Aucun représentant de l’État, seul compte la voix du peuple. La parole transformée en gestes. Filmer devient alors un acte de résistance, pièce maîtresse des courts métrages choisis pour la (web)série. En français, Bonfires signifie feux de camp ou feux de joie. C’est dans cette perspective que le message est diffusé, cyniquement, sans commentaires (Belfast) comme si les mots et leur signification ne servaient plus à rien.
Les bâtisseurs intrépides de ce feu de bois sont jeunes et paraissent déjà adultes, dans leurs gestes, leurs comportements, leur enthousiasme presque clinique, froid, déterminé. De l’enfance, on passe directement à la prise de conscience politique que Bureau filme comme si de rien n’était. C’est du cinéma-réquisitoire, du cinéma-rentre-dedans, du cinéma-revendicateur. Le discours se transmet dans notre conscient collectif, d’où la nécessité d’un dialogue entre le filmé et le spectateur. Pour Bureau, la fiction n’est plus un choix. Elle appartient à un autre âge du cinéma, justement parce qu’elle invente et se permet de souvent refaire le monde, édulcorer la réalité ou même encore les réalités.

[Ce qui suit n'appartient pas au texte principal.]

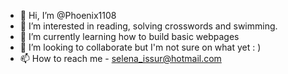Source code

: - 👋 Hi, I’m @Phoenix1108
- 👀 I’m interested in reading, solving crosswords and swimming.
- 🌱 I’m currently learning how to build basic webpages
- 💞️ I’m looking to collaborate but I'm not sure on what yet : )
- 📫 How to reach me - selena_issur@hotmail.com

<!---
Phoenix1108/Phoenix1108 is a ✨ special ✨ repository because its `README.md` (this file) appears on your GitHub profile.
You can click the Preview link to take a look at your changes.
--->
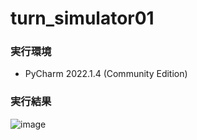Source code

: # turn_simulator01
### 実行環境
- PyCharm 2022.1.4 (Community Edition)
### 実行結果
![image](https://user-images.githubusercontent.com/96644118/201450504-848ca624-8969-49b0-927b-c3af6acac340.png)
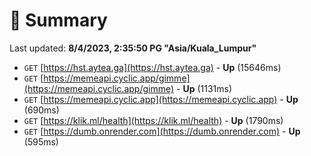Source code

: # 📖 Summary
Last updated: **8/4/2023, 2:35:50 PG "Asia/Kuala_Lumpur"**

- `GET` [https://hst.aytea.ga](https://hst.aytea.ga) - **Up** (15646ms)
- `GET` [https://memeapi.cyclic.app/gimme](https://memeapi.cyclic.app/gimme) - **Up** (1131ms)
- `GET` [https://memeapi.cyclic.app](https://memeapi.cyclic.app) - **Up** (690ms)
- `GET` [https://klik.ml/health](https://klik.ml/health) - **Up** (1790ms)
- `GET` [https://dumb.onrender.com](https://dumb.onrender.com) - **Up** (595ms)
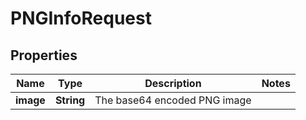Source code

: 

# PNGInfoRequest


## Properties

| Name | Type | Description | Notes |
|------------ | ------------- | ------------- | -------------|
|**image** | **String** | The base64 encoded PNG image |  |



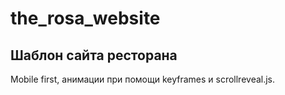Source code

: # the_rosa_website

## Шаблон сайта ресторана

Mobile first, анимации при помощи keyframes и scrollreveal.js.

Filmer le moment, des instants précis, pris au hasard selon le lieu choisi. Et des cartons explicatifs qui nous rappellent notre responsabilité politico-civique ou tout du moins, nous pousse à la réflexion. Une pseudo-paix symbolisée par des murs qui n’ont pas changé les classes sociales dans cet endroit du monde. Et vers la fin, un plan à vol d’oiseau de la ville où les lumières du soir se confondent à des feux à deux ou trois endroits de la ville. Lieux de démarcation. Lieux d’injustice. Lieux d’inégalités.

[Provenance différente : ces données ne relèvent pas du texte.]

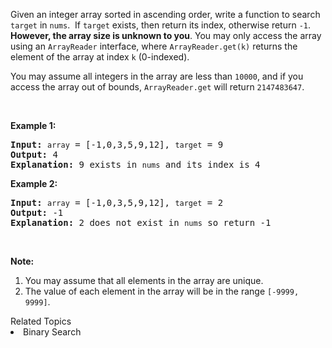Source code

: <p>Given an&nbsp;integer array sorted in ascending order, write a function to search <code>target</code> in <code>nums</code>.&nbsp; If <code>target</code> exists, then return its index, otherwise return <code>-1</code>. <strong>However, the array size is unknown to you</strong>. You may only access the array using an <code>ArrayReader</code>&nbsp;interface, where&nbsp;<code>ArrayReader.get(k)</code> returns the element of the array at index <code>k</code>&nbsp;(0-indexed).</p>

<p>You may assume all integers in the array are less than&nbsp;<code>10000</code>, and if you access the array out of bounds, <code>ArrayReader.get</code> will return <code>2147483647</code>.</p>

<p>&nbsp;</p>

<p><strong>Example 1:</strong></p>

<pre>
<strong>Input:</strong> <code>array</code> = [-1,0,3,5,9,12], <code>target</code> = 9
<strong>Output:</strong> 4
<strong>Explanation:</strong> 9 exists in <code>nums</code> and its index is 4
</pre>

<p><strong>Example 2:</strong></p>

<pre>
<strong>Input:</strong> <code>array</code> = [-1,0,3,5,9,12], <code>target</code> = 2
<strong>Output:</strong> -1
<strong>Explanation:</strong> 2 does not exist in <code>nums</code> so return -1</pre>

<p>&nbsp;</p>

<p><strong>Note:</strong></p>

<ol>
	<li>You may assume that all elements in the array are unique.</li>
	<li>The value of each element in the array&nbsp;will be in the range <code>[-9999, 9999]</code>.</li>
</ol>
<div><div>Related Topics</div><div><li>Binary Search</li></div></div>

Pour Martin Bureau, un autre acte de courage comme depuis plus de vingt ans. Pour le changement, pour un meilleur partage, pour la justice et plus que tout, la paix. C’est aussi, une façon comme une autre de filmer la grandeur et la misère de l’utopie, notions qui se perdent dans la nuit des temps.
Dans le cas de 99 murs, la voix-off de Jonny Byrne, de l’Institut de recherche en sciences sociales, à l’Université d’Ulster, se montre précise sur la situation à Belfast. Aucune autre intervention. Sauf des bruits de toutes sortes et celui d’un hélicoptère, sonorités moins que rassurante qui témoignent d’une réalité.

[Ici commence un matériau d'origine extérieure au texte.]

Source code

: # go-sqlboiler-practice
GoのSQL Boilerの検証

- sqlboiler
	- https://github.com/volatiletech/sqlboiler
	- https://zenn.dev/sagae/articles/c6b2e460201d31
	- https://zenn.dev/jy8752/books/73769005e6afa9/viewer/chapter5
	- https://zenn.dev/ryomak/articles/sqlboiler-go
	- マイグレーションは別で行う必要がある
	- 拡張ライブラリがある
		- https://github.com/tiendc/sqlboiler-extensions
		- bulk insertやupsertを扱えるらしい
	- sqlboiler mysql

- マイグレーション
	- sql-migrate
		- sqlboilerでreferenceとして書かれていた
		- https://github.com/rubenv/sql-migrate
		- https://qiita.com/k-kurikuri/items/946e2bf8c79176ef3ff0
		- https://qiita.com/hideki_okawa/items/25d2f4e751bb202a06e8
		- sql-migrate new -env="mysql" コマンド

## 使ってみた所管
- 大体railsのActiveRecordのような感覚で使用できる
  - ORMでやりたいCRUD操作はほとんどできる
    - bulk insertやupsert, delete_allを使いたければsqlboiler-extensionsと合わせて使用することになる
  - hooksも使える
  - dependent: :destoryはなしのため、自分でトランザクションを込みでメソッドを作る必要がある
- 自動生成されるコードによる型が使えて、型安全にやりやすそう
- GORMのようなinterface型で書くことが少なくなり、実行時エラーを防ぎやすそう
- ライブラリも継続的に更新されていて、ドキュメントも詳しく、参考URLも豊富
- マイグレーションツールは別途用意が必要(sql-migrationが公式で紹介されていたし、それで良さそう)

Pour Martin Bureau, un autre acte de courage comme depuis plus de vingt ans. Pour le changement, pour un meilleur partage, pour la justice et plus que tout, la paix. C’est aussi, une façon comme une autre de filmer la grandeur et la misère de l’utopie, notions qui se perdent dans la nuit des temps. Dans les deux cas, on soulignera la conception sonore hallucinante d’Olivier Calvert et la bande-son hypnotique d’Érick d’Orion qui contribuent à transformer ces court sujets de six et cinq minutes respectivement en une expérience salutaire.
Les quatre autres courts métrages se penchent sur les murs entre les États-Unis et le Mexique et Israël et la Palestine. Qui a tort? Qui a raison?